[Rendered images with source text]
▼
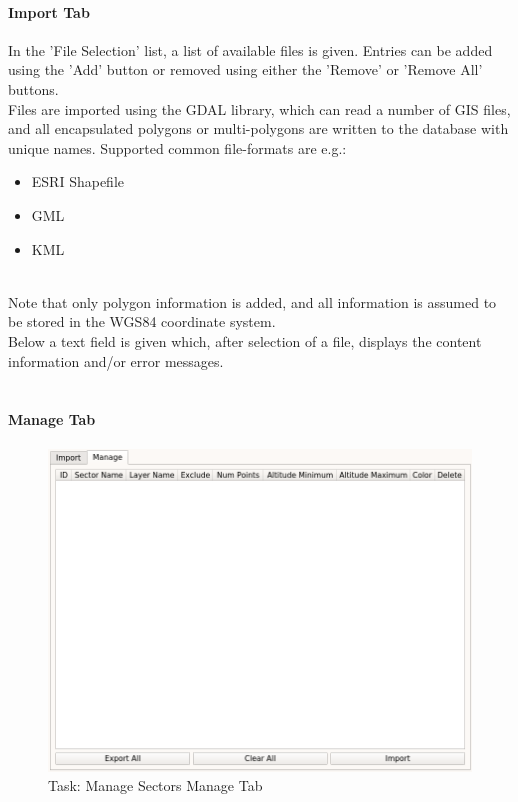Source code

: \paragraph {Import Tab}

In the 'File Selection' list, a list of available files is given. Entries can be added using the 'Add' button or removed using either the 'Remove' or 'Remove All' buttons. \\

Files are imported using the GDAL library, which can read a number of GIS files, and all encapsulated polygons or multi-polygons are written to the database with unique names. Supported common file-formats are e.g.:

\begin{itemize}  
\item ESRI Shapefile
\item GML
\item KML
\end{itemize}
\ \\

Note that only polygon information is added, and all information is assumed to be stored in the WGS84 coordinate system. \\

Below a text field is given which, after selection of a file, displays the content information and/or error messages. \\\

\paragraph {Manage Tab}

\begin{figure}[H]
    \includegraphics[width=16cm,frame]{figures/manage_sectors_manage.png}
  \caption{Task: Manage Sectors Manage Tab}
\end{figure}

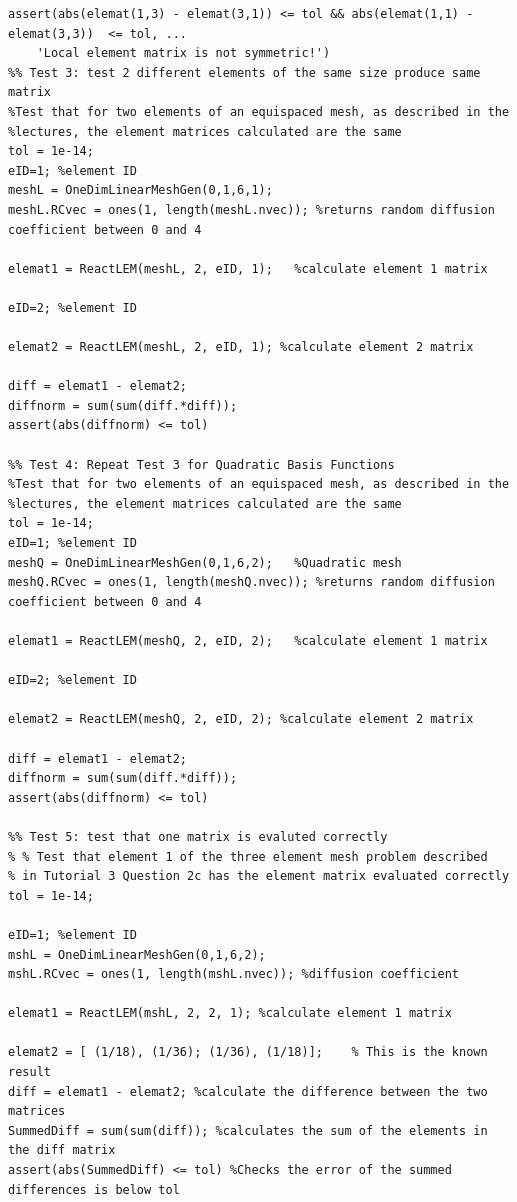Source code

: \documentclass[11pt]{article}
\begin{document}
\begin{appendices}
\begin{lstlisting}
assert(abs(elemat(1,3) - elemat(3,1)) <= tol && abs(elemat(1,1) - elemat(3,3))  <= tol, ...
    'Local element matrix is not symmetric!')
%% Test 3: test 2 different elements of the same size produce same matrix
%Test that for two elements of an equispaced mesh, as described in the
%lectures, the element matrices calculated are the same
tol = 1e-14;
eID=1; %element ID
meshL = OneDimLinearMeshGen(0,1,6,1);
meshL.RCvec = ones(1, length(meshL.nvec)); %returns random diffusion coefficient between 0 and 4

elemat1 = ReactLEM(meshL, 2, eID, 1);	%calculate element 1 matrix

eID=2; %element ID

elemat2 = ReactLEM(meshL, 2, eID, 1); %calculate element 2 matrix

diff = elemat1 - elemat2;
diffnorm = sum(sum(diff.*diff));
assert(abs(diffnorm) <= tol)

%% Test 4: Repeat Test 3 for Quadratic Basis Functions
%Test that for two elements of an equispaced mesh, as described in the
%lectures, the element matrices calculated are the same
tol = 1e-14;
eID=1; %element ID
meshQ = OneDimLinearMeshGen(0,1,6,2);   %Quadratic mesh
meshQ.RCvec = ones(1, length(meshQ.nvec)); %returns random diffusion coefficient between 0 and 4

elemat1 = ReactLEM(meshQ, 2, eID, 2);	%calculate element 1 matrix

eID=2; %element ID

elemat2 = ReactLEM(meshQ, 2, eID, 2); %calculate element 2 matrix

diff = elemat1 - elemat2;
diffnorm = sum(sum(diff.*diff));
assert(abs(diffnorm) <= tol)

%% Test 5: test that one matrix is evaluted correctly
% % Test that element 1 of the three element mesh problem described 
% in Tutorial 3 Question 2c has the element matrix evaluated correctly
tol = 1e-14;

eID=1; %element ID
mshL = OneDimLinearMeshGen(0,1,6,2);
mshL.RCvec = ones(1, length(mshL.nvec)); %diffusion coefficient

elemat1 = ReactLEM(mshL, 2, 2, 1); %calculate element 1 matrix

elemat2 = [ (1/18), (1/36); (1/36), (1/18)];    % This is the known result
diff = elemat1 - elemat2; %calculate the difference between the two matrices
SummedDiff = sum(sum(diff)); %calculates the sum of the elements in the diff matrix
assert(abs(SummedDiff) <= tol) %Checks the error of the summed differences is below tol


\end{lstlisting}
\end{appendices}
\end{document}
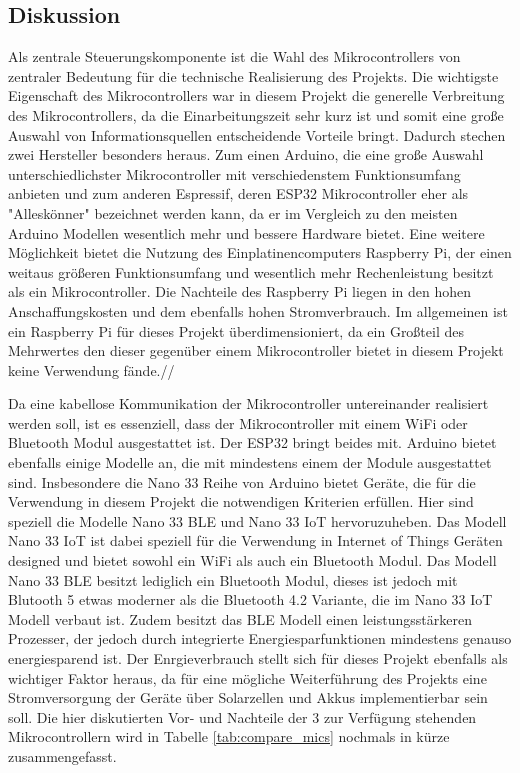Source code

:     \subsection{Diskussion}
        Als zentrale Steuerungskomponente ist die Wahl des Mikrocontrollers von zentraler Bedeutung für die technische Realisierung des Projekts. Die wichtigste Eigenschaft des Mikrocontrollers war in diesem Projekt die generelle Verbreitung des Mikrocontrollers, da die Einarbeitungszeit sehr kurz ist und somit eine große Auswahl von Informationsquellen entscheidende Vorteile bringt. Dadurch stechen zwei Hersteller besonders heraus. Zum einen Arduino, die eine große Auswahl unterschiedlichster Mikrocontroller mit verschiedenstem Funktionsumfang anbieten und zum anderen Espressif, deren ESP32 Mikrocontroller eher als "Alleskönner" bezeichnet werden kann, da er im Vergleich zu den meisten Arduino Modellen wesentlich mehr und bessere Hardware bietet.
        Eine weitere Möglichkeit bietet die Nutzung des Einplatinencomputers Raspberry Pi, der einen weitaus größeren Funktionsumfang und wesentlich mehr Rechenleistung besitzt als ein Mikrocontroller. Die Nachteile des Raspberry Pi liegen in den hohen Anschaffungskosten und dem ebenfalls hohen Stromverbrauch. Im allgemeinen ist ein Raspberry Pi für dieses Projekt überdimensioniert, da ein Großteil des Mehrwertes den dieser gegenüber einem Mikrocontroller bietet in diesem Projekt keine Verwendung fände.//
        
        Da eine kabellose Kommunikation der Mikrocontroller untereinander realisiert werden soll, ist es essenziell, dass der Mikrocontroller mit einem WiFi oder Bluetooth Modul ausgestattet ist. Der ESP32 bringt beides mit. Arduino bietet ebenfalls einige Modelle an, die mit mindestens einem der Module ausgestattet sind. Insbesondere die Nano 33 Reihe von Arduino bietet Geräte, die für die Verwendung in diesem Projekt die notwendigen Kriterien erfüllen. Hier sind speziell die Modelle Nano 33 BLE und Nano 33 IoT hervoruzuheben. Das Modell Nano 33 IoT ist dabei speziell für die Verwendung in Internet of Things Geräten designed und bietet sowohl ein WiFi als auch ein Bluetooth Modul. Das Modell Nano 33 BLE besitzt lediglich ein Bluetooth Modul, dieses ist jedoch mit Blutooth 5 etwas moderner als die Bluetooth 4.2 Variante, die im Nano 33 IoT Modell verbaut ist. Zudem besitzt das BLE Modell einen leistungsstärkeren Prozesser, der jedoch durch integrierte Energiesparfunktionen mindestens genauso energiesparend ist. Der Enrgieverbrauch stellt sich für dieses Projekt ebenfalls als wichtiger Faktor heraus, da für eine mögliche Weiterführung des Projekts eine Stromversorgung der Geräte über Solarzellen und Akkus implementierbar sein soll. Die hier diskutierten Vor- und Nachteile der 3 zur Verfügung stehenden Mikrocontrollern wird in Tabelle \ref{tab:compare_mics} nochmals in kürze zusammengefasst.

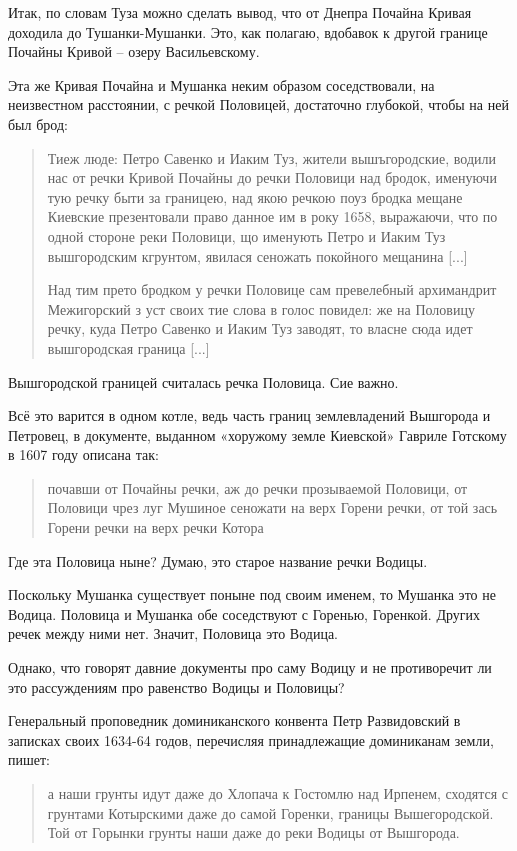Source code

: Итак, по словам Туза можно сделать вывод, что от Днепра Почайна Кривая доходила до Тушанки-Мушанки. Это, как полагаю, вдобавок к другой границе Почайны Кривой – озеру Васильевскому.

Эта же Кривая Почайна и Мушанка неким образом соседствовали, на неизвестном расстоянии, с речкой Половицей, достаточно глубокой, чтобы на ней был брод:

\begin{quotation}
Тиеж люде: Петро Савенко и Иаким Туз, жители вышъгородские, водили нас от речки Кривой Почайны до речки Половици над бродок, именуючи тую речку быти за границею, над якою речкою поуз бродка мещане Киевские презентовали право данное им в року 1658, выражаючи, что по одной стороне реки Половици, що именують Петро и Иаким Туз вышгородским кгрунтом, явилася сеножать покойного мещанина [...]

Над тим прето бродком у речки Половице сам превелебный архимандрит Межигорский з уст своих тие слова в голос повидел: же на Половицу речку, куда Петро Савенко и Иаким Туз заводят, то власне сюда идет вышгородская граница [...]
\end{quotation}

Вышгородской границей считалась речка Половица. Сие важно.

Всё это варится в одном котле, ведь часть границ землевладений Вышгорода и Петровец, в документе, выданном «хоружому земле Киевской» Гавриле Готскому в 1607 году описана так:

\begin{quotation}
почавши от Почайны речки, аж до речки прозываемой Половици, от Половици чрез луг Мушиное сеножати на верх Горени речки, от той зась Горени речки на верх речки Котора
\end{quotation}

Где эта Половица ныне? Думаю, это старое название речки Водицы. 

Поскольку Мушанка существует поныне под своим именем, то Мушанка это не Водица. Половица и Мушанка обе соседствуют с Горенью, Горенкой. Других речек между ними нет. Значит, Половица это Водица.

Однако, что говорят давние документы про саму Водицу и не противоречит ли это рассуждениям про равенство Водицы и Половицы?

Генеральный проповедник доминиканского конвента Петр Развидовский в записках своих 1634-64 годов, перечисляя принадлежащие доминиканам земли, пишет:

\begin{quotation}
а наши грунты идут даже до Хлопача к Гостомлю над Ирпенем, сходятся с грунтами Котырскими даже до самой Горенки, границы Вышегородской. Той от Горынки грунты наши даже до реки Водицы от Вышгорода.
\end{quotation}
▲
### What the exercise asks
Find how many lines in the data above include the string "assert", and give that number alone.

### Task result
4